Apesar da recente decisão do Comitê de Política Monetária (Copom) de manter a taxa básica de juros, a Selic, em 15%, conforme as expectativas do mercado, e o consequente destaque das aplicações de renda fixa, o mercado acionário brasileiro surpreendeu investidores com oportunidades de rendimento acima deste patamar. Um levantamento minucioso revelou que um conjunto específico de ações com dividendos acima da Selic em um período de 12 meses, oferecendo um retorno consideravelmente atrativo e instigando um olhar estratégico sobre a bolsa.

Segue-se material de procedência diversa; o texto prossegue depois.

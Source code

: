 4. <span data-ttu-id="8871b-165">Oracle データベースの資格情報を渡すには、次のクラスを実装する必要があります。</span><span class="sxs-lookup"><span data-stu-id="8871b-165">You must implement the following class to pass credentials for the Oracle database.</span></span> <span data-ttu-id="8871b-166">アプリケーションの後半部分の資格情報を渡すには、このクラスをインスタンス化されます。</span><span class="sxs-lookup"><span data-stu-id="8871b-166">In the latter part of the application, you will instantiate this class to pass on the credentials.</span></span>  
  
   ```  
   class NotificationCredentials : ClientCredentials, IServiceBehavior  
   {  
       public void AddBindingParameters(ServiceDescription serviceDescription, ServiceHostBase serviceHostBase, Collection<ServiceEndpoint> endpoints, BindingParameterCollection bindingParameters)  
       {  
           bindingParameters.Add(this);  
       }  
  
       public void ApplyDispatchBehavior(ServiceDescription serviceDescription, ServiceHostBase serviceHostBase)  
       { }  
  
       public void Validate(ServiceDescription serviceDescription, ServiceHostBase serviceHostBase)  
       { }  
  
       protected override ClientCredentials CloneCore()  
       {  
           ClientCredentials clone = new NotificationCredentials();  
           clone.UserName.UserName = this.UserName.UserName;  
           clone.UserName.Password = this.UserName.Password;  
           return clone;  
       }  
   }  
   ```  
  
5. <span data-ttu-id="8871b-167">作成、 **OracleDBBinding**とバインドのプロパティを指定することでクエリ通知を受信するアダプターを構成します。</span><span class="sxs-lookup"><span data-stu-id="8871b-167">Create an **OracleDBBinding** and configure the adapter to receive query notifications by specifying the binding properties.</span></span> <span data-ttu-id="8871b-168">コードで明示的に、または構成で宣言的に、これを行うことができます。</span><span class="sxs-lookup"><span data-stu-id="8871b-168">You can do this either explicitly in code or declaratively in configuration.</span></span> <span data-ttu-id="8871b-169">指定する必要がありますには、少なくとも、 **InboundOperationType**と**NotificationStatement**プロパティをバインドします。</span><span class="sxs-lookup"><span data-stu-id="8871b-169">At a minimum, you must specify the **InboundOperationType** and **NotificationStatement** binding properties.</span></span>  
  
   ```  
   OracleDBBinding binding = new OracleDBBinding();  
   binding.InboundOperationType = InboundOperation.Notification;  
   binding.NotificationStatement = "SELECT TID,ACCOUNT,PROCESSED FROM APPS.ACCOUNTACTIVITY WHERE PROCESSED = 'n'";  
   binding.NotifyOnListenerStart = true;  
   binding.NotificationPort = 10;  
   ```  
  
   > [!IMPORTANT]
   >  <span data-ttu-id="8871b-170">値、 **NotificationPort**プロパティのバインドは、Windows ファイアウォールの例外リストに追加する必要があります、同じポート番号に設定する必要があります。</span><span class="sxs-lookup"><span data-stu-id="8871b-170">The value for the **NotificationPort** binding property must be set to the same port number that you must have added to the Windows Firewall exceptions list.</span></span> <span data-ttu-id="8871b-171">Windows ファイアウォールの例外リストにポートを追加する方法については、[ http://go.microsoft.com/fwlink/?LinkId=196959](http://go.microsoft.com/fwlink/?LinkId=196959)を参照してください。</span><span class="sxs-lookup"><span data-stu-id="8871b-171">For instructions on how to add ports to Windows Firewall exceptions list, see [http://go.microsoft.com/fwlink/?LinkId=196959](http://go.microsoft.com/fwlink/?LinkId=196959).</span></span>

Empresas de diversos segmentos e portes, que englobam desde tecnologia e bens de consumo até setores de energia e imobiliário, apresentaram rendimentos em proventos capazes de superar os juros vigentes. Essa performance notável demonstra que, mesmo em um cenário de alta rentabilidade da renda fixa, a seletividade e a análise aprofundada podem revelar verdadeiras joias no universo das ações.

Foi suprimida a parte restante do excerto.